L’idea di abolire il numero chiuso non è nuova. Sono almeno 4-5 anni che torna periodicamente alla ribalta delle cronache e si affianca all’ipotesi di introdurre in Italia un modello analogo a quello francese. Già quattro anni fa, nel 2014, Andrea Lenzi, allora presidente del Consiglio Universitario nazionale e oggi Presidente del Comitato Nazionale per la Biosicurezza, le Biotecnologie e le Scienze della Vita della Presidenza del Consiglio dei Ministri e del Comitato Nazionale dei Garanti per la Ricerca del MIUR, giudicando difficile un’apertura totale delle facoltà oggi a numero chiuso, aveva ipotizzato una pre-selezione già al liceo (ad esempio al terzo anno) con un periodo di introduzione alle varie facoltà e un orientamento verso il tipo di studi che si vuole poi intraprendere.

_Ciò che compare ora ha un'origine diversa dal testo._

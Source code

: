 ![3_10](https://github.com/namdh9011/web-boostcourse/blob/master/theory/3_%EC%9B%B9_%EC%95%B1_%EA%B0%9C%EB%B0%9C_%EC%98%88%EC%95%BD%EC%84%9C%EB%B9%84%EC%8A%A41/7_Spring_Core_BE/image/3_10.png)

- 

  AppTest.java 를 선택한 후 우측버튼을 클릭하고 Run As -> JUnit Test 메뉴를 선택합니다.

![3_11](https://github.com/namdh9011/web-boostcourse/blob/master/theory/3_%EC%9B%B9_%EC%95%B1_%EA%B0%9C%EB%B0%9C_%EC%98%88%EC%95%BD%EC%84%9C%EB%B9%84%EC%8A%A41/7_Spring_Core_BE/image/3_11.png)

Poi, alla fine del primo anno di corso, in base a come sono andati gli esami lo studente può proseguire la facoltà, sceglierne un’altra oppure uscire.
Un orientamento fatto durante le superiori, in modo che non si presentino centinaia di migliaia di studenti per un numero di posti comunque limitato, cosa che non accade in nessuna parte del mondo.
Ma al di là delle possibili vie da percorrere ancora tutte aperte a quanto sembra leggendo anche il Def, c’è però un problema a monte da dover risolvere: dare spazio a più laureati non può significare creare più disoccupati. Il sistema attuale, tra blocchi del turn over e carenza di risorse non dà spazio a un numero eccessivo di professionisti sanitari, in nessuna professione.
E per la professione infermieristica in particolare c’è un’altra considerazione da fare: i nostri studenti, anche con il numero chiuso, rappresentano oltre il 40% degli studenti universitari, ma i “professori infermieri” sono troppo pochi: solo 4 ordinari, 23 associati e un numero basso di ricercatori per un totale di circa 41 docenti. Solo in 22 università quindi gli studenti hanno l’opportunità di seguire corsi di insegnamento del settore scientifico disciplinare MED45 tenuti da docenti inseriti nell’organico dei professori universitari. Con questi numeri, il rapporto docente/studenti è di circa 1 a 1.350, mentre, ad esempio, per i corsi di laurea in odontoiatria, considerando i docenti afferenti al settore malattie odontostomatologiche MED 23, il confronto è 1 a 6. Questo significa che c’è una forte necessità di una revisione delle docenze, probabilmente prima di una possibile revisione del numero chiuso.
Anche perché abolire tout court il numero chiuso non può significare illudere giovani che sono pronti a dedicare anni della loro vita allo studio e alla formazione, ma che poi rischiano di non trovare alcuno sbocco che soddisfi la loro vocazione.
Prima del numero chiuso è sicuramente necessario intervenire, quindi, sull’organizzazione del lavoro e di questo il Servizio sanitario nazionale ormai soffocato dalle carenze di organici ne ha davvero bisogno.